Sebastian Alvarez September 25th, 2011 09:41 AM

Re: Royalty free music services to recommend?
 
So basically the tracks are the length that you hear in the sample on their website, but then you have to use their software to extend the same thing, only changing some things so it doesn't sound like a loop? The songs seem to be higher quality -musically speaking- than the ones I got in those Footage Firm discs, but still paying $30 for a song and then having to spend more time working on it doesn't seem like what I need. Besides, their songs are so short that if I have to repeat those over and over, even with variations in instruments, it would still be too repetitive. If I have to work on creating something I'd rather do it with Sony Acid, where I would have more freedom, but still it seems like I would spend too much time with it. I just would like to find royalty free versions of nice love songs that are about 4-5 minutes long and not $100 per song like some places.

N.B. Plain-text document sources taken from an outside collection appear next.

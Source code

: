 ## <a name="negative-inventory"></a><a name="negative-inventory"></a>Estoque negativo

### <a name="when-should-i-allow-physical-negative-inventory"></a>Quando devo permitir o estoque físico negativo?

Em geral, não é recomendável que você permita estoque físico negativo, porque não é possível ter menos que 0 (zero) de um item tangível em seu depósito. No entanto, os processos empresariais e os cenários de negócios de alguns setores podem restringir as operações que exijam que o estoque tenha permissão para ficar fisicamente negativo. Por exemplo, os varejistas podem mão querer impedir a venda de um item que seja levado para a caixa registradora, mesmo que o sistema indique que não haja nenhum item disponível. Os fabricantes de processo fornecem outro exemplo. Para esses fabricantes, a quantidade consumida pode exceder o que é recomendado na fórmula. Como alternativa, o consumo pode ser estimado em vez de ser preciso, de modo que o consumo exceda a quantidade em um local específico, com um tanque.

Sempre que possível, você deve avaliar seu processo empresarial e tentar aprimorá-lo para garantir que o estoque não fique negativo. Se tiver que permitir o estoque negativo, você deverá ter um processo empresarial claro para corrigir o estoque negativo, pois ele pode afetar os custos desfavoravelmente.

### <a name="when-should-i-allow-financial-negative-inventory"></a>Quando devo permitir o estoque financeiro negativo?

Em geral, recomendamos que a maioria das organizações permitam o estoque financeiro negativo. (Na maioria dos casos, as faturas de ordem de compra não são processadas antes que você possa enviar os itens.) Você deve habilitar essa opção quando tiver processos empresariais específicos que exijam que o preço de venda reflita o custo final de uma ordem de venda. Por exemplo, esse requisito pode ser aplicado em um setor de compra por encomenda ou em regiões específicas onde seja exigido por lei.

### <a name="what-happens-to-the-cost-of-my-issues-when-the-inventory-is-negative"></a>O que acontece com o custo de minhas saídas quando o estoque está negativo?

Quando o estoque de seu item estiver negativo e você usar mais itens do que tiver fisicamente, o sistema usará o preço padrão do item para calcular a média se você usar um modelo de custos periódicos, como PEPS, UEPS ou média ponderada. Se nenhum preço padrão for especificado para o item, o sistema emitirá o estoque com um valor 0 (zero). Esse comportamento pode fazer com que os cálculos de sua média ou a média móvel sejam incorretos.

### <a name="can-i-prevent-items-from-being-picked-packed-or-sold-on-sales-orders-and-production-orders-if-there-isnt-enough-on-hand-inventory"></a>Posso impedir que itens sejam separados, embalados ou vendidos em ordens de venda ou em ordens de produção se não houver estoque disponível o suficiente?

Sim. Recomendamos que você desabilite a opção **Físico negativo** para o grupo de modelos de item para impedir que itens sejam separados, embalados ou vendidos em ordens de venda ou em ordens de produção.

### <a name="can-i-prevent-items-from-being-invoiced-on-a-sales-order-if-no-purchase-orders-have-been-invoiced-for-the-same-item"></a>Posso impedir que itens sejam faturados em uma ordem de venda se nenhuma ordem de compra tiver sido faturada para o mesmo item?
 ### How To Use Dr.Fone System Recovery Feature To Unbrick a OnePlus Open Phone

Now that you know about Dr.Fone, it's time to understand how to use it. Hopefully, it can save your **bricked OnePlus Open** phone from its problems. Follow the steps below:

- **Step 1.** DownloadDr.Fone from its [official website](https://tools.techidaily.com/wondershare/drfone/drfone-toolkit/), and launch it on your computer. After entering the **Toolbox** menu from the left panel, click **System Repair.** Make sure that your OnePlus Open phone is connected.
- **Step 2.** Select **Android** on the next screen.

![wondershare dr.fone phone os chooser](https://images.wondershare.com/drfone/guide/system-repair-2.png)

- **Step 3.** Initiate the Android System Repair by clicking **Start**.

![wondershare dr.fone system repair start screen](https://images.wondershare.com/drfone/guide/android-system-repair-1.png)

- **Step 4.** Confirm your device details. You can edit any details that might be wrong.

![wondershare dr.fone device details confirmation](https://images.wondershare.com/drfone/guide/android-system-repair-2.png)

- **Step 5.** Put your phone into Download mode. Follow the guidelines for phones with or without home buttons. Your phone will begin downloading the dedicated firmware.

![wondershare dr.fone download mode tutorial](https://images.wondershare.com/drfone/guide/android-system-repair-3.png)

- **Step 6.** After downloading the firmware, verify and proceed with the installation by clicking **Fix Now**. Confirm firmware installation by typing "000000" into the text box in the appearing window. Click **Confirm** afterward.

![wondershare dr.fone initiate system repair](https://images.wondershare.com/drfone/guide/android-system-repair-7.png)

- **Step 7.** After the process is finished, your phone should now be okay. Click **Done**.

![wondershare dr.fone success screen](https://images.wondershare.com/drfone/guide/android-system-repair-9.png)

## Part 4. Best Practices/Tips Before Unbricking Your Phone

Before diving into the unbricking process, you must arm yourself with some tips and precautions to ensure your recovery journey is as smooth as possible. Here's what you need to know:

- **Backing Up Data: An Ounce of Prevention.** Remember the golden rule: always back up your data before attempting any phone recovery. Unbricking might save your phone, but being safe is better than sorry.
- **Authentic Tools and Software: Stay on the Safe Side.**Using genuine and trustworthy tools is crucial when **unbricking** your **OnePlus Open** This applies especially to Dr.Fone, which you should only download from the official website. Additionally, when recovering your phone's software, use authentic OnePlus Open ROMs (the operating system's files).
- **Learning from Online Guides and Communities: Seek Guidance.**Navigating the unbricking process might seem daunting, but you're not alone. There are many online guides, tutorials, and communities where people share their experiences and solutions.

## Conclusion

Steve House September 25th, 2011 04:18 PM

Re: Royalty free music services to recommend?
 
Okay, so you have a love song that runs 3:32. But when you edit the scene that you'll you want to use it with, the strongest images with the cuts in the perfect places for the pacing and mood you want to obtain results in a scene that is 00:02:47:24. What do you do now? Recut the picture? Cut off the song short of its end? What? The advantage of the smartsound system is you can work the Hollywood way, where music is composed to picture after picture lock.

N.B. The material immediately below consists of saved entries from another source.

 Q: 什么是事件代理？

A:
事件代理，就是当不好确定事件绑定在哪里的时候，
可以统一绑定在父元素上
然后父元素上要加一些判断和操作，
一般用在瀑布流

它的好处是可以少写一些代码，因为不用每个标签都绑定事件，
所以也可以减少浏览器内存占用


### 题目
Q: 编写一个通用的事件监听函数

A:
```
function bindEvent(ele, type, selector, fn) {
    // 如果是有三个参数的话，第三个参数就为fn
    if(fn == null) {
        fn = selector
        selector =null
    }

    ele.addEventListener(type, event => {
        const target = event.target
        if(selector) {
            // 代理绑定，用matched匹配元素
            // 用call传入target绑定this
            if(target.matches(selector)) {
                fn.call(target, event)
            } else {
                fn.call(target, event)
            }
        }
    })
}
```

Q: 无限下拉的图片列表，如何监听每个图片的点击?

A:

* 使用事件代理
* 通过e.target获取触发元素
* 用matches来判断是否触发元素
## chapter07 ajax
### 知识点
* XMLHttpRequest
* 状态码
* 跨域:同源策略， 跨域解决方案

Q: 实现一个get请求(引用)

Sebastian Alvarez September 25th, 2011 04:27 PM

Re: Royalty free music services to recommend?
 
I see your point, but the Hollywood way is a real life band, or a composer working from a large collection of loops that spends his whole day working on that. I'm not saying that smartsound.com is not useful, but it's not what I'm looking for right now. I would prefer to spend my time editing video and doing marketing rather than re-editing canned music.

Steve House September 26th, 2011 03:45 AM

Re: Royalty free music services to recommend?
 
Quote:

Originally Posted by Sebastian Alvarez (Post 1684585)
I see your point, but the Hollywood way is a real life band, or a composer working from a large collection of loops that spends his whole day working on that. I'm not saying that smartsound.com is not useful, but it's not what I'm looking for right now. I would prefer to spend my time editing video and doing marketing rather than re-editing canned music.

That's my point. You've edited your video and when you look at the timeline the segment runs 00:03:37:15. You've selected My Love Song as the smartsounds clip you want to use. When you drop it into the timeline, you tell SonicFire, either the standalone software or the add-in for your video editor, that you want it to run 00:03:37:15. (It speaks timecode.) The software automatically adjusts it to the length you've specified AND simultaneously rearranges the phrases within the song so it has a musically proper beginning, middle, and end within exactly that duration. No further editing required unless you want to remix. Took me longer to type this reply than it does to do it.

Sebastian Alvarez September 26th, 2011 08:06 AM

Re: Royalty free music services to recommend?
 
Oh OK, now it makes more sense. I might give it a try.